Segment Start: Records shown

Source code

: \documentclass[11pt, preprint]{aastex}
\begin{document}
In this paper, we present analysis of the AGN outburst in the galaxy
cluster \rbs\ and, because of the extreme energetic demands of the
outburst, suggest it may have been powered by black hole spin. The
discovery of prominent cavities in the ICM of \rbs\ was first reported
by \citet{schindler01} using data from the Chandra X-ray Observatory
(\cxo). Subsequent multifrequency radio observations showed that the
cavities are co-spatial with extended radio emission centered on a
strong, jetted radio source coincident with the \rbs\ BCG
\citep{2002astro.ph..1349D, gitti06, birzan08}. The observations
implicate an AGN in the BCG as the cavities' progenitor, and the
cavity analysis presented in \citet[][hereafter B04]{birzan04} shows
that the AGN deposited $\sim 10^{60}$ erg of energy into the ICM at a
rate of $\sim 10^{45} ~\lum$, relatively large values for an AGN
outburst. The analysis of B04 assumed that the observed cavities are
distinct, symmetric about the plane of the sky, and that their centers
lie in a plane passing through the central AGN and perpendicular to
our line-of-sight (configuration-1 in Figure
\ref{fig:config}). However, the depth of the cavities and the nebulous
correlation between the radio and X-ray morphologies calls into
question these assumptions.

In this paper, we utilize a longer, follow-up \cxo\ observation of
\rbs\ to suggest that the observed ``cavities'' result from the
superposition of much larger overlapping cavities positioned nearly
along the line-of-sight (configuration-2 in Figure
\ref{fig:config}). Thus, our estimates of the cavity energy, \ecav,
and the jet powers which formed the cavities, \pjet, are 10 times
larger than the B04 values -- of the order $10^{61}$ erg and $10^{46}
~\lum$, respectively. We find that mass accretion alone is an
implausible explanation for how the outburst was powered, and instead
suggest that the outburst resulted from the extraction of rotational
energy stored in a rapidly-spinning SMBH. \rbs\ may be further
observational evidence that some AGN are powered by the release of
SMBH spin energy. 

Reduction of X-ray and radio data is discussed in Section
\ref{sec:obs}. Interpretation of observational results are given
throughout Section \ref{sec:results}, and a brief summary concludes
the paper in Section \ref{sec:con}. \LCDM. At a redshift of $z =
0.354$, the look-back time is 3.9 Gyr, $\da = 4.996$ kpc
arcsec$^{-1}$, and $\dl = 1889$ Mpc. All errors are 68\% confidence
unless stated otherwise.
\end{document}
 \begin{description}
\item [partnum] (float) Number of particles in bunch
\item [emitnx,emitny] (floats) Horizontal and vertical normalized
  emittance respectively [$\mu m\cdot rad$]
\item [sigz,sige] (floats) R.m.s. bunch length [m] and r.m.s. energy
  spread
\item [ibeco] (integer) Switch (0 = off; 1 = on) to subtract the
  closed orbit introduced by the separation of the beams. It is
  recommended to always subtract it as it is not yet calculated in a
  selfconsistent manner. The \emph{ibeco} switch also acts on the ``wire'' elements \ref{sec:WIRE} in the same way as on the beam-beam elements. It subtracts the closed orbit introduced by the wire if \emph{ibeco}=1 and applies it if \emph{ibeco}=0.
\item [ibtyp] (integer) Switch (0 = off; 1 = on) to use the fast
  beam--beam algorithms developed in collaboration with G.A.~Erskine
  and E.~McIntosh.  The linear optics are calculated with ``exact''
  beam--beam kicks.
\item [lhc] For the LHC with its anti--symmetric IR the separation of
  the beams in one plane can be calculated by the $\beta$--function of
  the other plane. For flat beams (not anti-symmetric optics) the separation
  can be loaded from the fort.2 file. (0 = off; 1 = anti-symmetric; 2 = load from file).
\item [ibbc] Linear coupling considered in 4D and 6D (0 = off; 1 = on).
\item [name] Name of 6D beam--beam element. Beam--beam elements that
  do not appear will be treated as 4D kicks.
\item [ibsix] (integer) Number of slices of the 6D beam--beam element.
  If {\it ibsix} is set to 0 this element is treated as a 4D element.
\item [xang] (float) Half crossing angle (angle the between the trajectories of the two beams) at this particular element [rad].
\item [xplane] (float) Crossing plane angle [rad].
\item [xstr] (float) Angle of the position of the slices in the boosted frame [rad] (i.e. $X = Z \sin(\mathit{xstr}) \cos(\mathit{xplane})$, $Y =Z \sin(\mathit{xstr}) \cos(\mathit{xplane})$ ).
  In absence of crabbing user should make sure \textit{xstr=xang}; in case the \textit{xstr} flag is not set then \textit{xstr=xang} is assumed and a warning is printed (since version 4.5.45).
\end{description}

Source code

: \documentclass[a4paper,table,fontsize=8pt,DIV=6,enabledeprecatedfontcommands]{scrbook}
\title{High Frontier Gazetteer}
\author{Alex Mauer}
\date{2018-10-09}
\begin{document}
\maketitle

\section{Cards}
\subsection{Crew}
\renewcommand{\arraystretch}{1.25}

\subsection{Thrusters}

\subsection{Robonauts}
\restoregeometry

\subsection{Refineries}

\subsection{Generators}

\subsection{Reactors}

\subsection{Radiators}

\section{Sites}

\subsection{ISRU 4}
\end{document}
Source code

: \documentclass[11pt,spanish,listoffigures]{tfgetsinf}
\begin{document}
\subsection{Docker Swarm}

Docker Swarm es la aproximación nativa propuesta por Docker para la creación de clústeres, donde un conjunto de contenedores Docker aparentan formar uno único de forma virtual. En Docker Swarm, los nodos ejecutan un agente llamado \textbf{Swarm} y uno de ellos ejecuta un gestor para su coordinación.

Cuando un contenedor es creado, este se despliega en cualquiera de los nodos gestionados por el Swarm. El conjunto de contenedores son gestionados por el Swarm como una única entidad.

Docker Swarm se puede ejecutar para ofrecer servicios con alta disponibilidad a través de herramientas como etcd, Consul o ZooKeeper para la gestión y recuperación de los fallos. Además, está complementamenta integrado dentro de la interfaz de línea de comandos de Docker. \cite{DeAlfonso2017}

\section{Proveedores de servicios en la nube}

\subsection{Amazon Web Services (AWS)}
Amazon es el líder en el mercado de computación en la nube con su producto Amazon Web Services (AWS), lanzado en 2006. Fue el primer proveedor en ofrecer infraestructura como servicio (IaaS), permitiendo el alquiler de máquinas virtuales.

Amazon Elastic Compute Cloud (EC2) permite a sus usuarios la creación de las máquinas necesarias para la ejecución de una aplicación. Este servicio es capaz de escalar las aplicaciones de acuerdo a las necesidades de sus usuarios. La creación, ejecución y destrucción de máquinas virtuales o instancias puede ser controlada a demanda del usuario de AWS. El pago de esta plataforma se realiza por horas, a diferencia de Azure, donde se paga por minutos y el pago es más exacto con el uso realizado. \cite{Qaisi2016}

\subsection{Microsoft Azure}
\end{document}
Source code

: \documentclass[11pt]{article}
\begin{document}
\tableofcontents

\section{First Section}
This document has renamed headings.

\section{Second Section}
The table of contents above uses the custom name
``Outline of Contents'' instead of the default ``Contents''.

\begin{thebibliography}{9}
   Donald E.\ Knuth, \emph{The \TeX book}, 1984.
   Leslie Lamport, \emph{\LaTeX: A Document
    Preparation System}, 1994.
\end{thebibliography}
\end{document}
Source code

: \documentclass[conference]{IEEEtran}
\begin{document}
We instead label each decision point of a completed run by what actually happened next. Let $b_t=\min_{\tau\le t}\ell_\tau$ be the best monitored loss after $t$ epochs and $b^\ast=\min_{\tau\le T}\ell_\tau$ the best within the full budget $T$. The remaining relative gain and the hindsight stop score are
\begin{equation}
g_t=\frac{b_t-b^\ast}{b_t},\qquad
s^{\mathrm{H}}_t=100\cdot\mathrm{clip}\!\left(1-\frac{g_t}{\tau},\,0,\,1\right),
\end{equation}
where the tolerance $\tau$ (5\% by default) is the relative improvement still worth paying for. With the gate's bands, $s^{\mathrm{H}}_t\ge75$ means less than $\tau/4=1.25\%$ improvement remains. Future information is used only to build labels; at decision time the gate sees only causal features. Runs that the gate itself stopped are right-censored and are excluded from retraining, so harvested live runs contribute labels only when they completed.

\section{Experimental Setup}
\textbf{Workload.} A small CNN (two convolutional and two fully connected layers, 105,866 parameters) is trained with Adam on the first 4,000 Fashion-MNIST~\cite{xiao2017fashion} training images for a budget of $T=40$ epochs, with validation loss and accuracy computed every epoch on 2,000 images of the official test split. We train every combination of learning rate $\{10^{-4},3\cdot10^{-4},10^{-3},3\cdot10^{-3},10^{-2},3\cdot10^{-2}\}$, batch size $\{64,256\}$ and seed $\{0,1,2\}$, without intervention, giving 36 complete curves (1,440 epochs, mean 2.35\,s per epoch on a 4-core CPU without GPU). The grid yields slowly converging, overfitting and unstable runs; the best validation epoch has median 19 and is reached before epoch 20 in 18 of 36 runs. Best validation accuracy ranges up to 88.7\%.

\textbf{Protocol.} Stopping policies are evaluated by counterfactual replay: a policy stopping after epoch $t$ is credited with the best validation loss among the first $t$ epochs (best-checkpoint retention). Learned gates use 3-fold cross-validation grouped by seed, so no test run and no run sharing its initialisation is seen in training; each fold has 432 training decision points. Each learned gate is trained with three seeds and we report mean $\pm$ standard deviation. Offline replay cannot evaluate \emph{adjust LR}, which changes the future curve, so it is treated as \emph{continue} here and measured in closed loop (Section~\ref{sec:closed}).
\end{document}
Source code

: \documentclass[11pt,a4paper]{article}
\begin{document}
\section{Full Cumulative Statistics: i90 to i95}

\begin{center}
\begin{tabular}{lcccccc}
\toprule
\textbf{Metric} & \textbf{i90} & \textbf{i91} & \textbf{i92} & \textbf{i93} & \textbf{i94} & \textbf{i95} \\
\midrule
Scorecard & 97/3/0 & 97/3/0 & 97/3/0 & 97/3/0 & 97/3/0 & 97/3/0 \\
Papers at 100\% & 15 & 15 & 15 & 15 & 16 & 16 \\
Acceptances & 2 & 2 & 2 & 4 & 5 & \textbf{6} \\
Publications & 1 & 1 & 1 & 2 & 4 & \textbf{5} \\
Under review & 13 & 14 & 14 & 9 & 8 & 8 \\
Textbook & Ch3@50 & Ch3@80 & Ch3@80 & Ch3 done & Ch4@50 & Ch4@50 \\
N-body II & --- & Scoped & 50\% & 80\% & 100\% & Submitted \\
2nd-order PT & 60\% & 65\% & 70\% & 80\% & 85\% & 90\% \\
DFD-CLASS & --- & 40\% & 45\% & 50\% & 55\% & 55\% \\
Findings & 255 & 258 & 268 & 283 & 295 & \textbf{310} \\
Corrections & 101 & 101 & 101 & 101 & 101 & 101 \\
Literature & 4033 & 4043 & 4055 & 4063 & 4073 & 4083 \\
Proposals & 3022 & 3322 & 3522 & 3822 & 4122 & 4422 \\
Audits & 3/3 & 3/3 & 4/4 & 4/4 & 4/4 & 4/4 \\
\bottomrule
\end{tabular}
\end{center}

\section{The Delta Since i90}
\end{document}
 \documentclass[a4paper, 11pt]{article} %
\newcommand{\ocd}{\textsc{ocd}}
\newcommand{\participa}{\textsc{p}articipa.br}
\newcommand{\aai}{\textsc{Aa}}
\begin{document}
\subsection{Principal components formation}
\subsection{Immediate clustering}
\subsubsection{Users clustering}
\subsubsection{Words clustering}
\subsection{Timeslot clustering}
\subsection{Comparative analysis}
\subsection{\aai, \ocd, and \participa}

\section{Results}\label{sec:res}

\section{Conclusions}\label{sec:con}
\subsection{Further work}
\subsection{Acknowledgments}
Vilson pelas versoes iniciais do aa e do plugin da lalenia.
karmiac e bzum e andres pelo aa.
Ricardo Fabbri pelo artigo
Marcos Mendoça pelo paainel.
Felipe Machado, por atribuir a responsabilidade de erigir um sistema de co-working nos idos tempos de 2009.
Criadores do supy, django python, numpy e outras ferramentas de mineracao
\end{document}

Segment End: Records shown

Across the records above, how many lines does the word "analysis" appear on? Reply with the number only.

_Answer section:_ 4